I think the problem is that people can’t help but see Meta as a monolithic organization which exhibits a single will. This is seriously incorrect in almost obvious ways: employees disagree about, well, basically everything! Dan Davies’ book on the flows of accountability through the cybernetic lens is a useful correction to this vision. The company “Meta” is distinct from the sum of its individual parts: the procedures and processes that it uses to determine how to operate are largely not under the control of any singular person. In short, it is an organization and this imposes constraints on employees. And yet, journalists and editors of Science seem to have trouble understanding this. Internal researchers must seek permission to do this kind of research (a heavy constraint), but conditional on permission to do so, there is no instrument of Facebook’s will hanging over every discussion and decision they make. This is simply not how information is transmitted within the company.

Specifically on US2020, employees fought for years to enable this kind of research. There was extreme skepticism among executives precisely due to a belief that there’s no way that the project could be “good” for Facebook. The project exists despite the fact that Facebook (the company) was not particularly in favor of it. Rather, the researchers you see listed as coauthors are on there specifically because they thought it was important to do rigorous, transparent social science about the effects of social media. As a personal anecdote, I was advised against participating in the project if I wanted to optimize my career at Facebook: it’s much more professionally rewarding to make the system work better than it is to do this kind of evaluative work. That said, I don’t mean to paint all internal researchers as exactly like people who choose not to work for Facebook. The internal researchers are unlikely to have seriously negative beliefs about the platform, so they may demand stronger standards of evidence for harm than might be acceptable to people more willing to see the inherent evil of the company. That’s why you have the argument before you see the evidence: in a pre-analysis plan.

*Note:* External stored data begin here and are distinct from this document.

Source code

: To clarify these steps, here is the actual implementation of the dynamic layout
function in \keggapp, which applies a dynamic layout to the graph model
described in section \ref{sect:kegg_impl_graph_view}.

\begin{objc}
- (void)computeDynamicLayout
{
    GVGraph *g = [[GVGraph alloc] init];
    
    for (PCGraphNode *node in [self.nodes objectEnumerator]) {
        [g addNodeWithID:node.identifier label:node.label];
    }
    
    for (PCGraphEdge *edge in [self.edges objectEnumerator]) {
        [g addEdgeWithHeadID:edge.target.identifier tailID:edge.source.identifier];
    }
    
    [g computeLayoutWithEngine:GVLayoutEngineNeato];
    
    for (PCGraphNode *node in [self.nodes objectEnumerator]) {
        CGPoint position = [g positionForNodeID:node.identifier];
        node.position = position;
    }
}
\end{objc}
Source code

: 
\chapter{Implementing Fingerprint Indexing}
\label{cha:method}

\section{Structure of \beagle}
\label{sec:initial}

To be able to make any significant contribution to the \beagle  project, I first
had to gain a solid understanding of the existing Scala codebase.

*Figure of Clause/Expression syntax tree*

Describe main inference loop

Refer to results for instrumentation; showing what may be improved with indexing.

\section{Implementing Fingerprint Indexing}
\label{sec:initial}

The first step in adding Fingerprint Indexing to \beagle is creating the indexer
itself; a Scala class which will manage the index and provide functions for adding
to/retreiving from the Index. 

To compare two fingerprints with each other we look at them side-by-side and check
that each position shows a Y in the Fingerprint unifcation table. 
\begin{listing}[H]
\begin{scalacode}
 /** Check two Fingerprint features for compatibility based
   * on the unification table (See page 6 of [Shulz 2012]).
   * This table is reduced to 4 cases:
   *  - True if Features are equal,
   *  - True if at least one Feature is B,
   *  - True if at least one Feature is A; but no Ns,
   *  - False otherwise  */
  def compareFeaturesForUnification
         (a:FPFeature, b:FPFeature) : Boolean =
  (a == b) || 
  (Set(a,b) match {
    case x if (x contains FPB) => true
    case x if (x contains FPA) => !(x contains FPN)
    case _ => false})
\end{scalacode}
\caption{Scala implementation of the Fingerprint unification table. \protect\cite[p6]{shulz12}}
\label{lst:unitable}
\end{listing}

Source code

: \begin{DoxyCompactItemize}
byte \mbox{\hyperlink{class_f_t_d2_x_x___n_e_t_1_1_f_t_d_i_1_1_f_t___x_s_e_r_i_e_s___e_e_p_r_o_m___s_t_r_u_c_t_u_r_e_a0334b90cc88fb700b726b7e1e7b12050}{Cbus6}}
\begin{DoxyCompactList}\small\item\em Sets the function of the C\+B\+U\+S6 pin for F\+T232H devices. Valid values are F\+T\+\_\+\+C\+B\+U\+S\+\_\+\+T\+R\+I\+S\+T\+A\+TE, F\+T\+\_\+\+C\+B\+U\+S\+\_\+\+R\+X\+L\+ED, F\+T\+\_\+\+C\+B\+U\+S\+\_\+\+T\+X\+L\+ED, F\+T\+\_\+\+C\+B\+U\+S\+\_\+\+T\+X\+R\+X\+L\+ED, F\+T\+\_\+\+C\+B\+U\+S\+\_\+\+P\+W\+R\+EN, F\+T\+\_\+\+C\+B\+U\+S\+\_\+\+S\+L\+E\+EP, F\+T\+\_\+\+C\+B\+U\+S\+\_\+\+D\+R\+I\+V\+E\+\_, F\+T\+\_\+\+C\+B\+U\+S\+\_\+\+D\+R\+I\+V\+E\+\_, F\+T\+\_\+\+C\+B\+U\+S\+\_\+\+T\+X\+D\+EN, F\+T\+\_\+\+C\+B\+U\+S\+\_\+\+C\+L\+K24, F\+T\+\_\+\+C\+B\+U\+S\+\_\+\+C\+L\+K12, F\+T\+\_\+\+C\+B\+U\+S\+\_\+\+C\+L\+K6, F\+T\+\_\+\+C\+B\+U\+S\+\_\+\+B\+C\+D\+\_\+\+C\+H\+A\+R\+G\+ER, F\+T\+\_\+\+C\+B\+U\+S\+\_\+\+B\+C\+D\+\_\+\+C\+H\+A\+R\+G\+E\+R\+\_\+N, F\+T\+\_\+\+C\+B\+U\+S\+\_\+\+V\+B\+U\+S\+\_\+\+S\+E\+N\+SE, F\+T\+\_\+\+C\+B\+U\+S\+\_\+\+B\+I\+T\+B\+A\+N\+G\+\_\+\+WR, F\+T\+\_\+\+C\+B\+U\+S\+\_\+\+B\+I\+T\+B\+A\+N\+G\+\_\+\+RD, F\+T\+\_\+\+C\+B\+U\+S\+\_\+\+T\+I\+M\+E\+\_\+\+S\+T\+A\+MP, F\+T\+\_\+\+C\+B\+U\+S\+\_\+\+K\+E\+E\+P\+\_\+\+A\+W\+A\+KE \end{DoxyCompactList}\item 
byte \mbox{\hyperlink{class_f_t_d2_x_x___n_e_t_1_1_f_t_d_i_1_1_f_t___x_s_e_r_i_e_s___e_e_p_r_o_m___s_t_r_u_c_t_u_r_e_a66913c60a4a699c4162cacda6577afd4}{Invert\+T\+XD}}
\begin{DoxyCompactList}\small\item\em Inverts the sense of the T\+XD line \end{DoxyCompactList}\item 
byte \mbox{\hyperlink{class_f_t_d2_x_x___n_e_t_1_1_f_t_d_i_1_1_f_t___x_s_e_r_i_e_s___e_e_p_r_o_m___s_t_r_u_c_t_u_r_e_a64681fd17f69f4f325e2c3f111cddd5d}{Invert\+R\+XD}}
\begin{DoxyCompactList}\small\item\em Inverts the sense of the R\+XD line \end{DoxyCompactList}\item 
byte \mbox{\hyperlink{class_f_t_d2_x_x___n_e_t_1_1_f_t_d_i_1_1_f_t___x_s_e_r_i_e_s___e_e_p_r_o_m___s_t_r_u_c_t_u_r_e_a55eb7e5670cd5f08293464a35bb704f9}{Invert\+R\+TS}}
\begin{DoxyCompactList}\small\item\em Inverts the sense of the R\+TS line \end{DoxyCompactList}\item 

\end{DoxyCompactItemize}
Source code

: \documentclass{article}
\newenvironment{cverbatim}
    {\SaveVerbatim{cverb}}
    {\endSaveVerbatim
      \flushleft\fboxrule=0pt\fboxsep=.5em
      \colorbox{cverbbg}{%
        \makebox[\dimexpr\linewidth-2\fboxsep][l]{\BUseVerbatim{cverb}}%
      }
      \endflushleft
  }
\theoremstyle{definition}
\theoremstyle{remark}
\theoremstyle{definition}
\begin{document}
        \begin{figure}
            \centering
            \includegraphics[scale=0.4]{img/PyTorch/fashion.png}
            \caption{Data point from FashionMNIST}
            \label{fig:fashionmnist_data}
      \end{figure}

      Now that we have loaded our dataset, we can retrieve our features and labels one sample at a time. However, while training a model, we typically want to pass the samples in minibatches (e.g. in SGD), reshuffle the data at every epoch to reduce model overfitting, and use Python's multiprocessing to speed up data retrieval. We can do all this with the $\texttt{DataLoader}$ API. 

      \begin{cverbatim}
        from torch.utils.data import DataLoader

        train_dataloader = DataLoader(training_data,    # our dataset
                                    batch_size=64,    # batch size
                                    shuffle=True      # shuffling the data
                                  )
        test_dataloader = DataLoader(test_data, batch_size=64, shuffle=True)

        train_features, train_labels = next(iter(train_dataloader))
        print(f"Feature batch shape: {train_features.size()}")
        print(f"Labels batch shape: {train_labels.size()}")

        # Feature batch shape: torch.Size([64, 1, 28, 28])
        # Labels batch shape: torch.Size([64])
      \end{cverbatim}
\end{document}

What does the future hold?

I think there’s a real danger in misrepresenting what this project was, but that danger isn’t about falling prey to Facebook’s manipulation. Instead, the danger is that there may never be something else like it, even though it’s the single best way we’ve managed to study the crucial question of how social media affects societal outcomes. I think that collapsing all of the internal researchers into a single “Facebook” blob risks poisoning the well. This project exists only because of individual people—many working within Facebook—working hard to make it exist. Mark Zuckerberg, or any other embodiment of Facebook (the company), did not ask for this project. He did not push for it to exist, and he certainly did not ask for the rigorous structure imposed on how the collaboration would work. The right way to think about this project is that Mark Zuckerberg was willing to humor the desires of people within his organization for rigorous social science. After all, how much worse could the results be than what people already believed?

For my part, future research collaborations I have with industry researchers will not pretend to independence. Where possible, I will manage conflicts of interest with pre-analysis plans (advocating for what I see as scientific merit), but I think aiming at subordination of these researchers is ultimately self-defeating. When interpretations of results differ, I will resolve disagreements through an appendix (like a “deviations from PAP” section) identifying the different camps of belief: thus bringing it out into the open of scientific discussion. I will bring the dialogue to the forefront, not hide it out of a misguided (and impossible) search for independence.

By far the most important lesson for social science when faced with a complex entity like the Facebook platform is that we should not be content with a single snapshot about its impact. Acknowledging the size and scale of the engineering effort behind this company must mean acknowledging the necessity to run and rerun tests about important potential interventions.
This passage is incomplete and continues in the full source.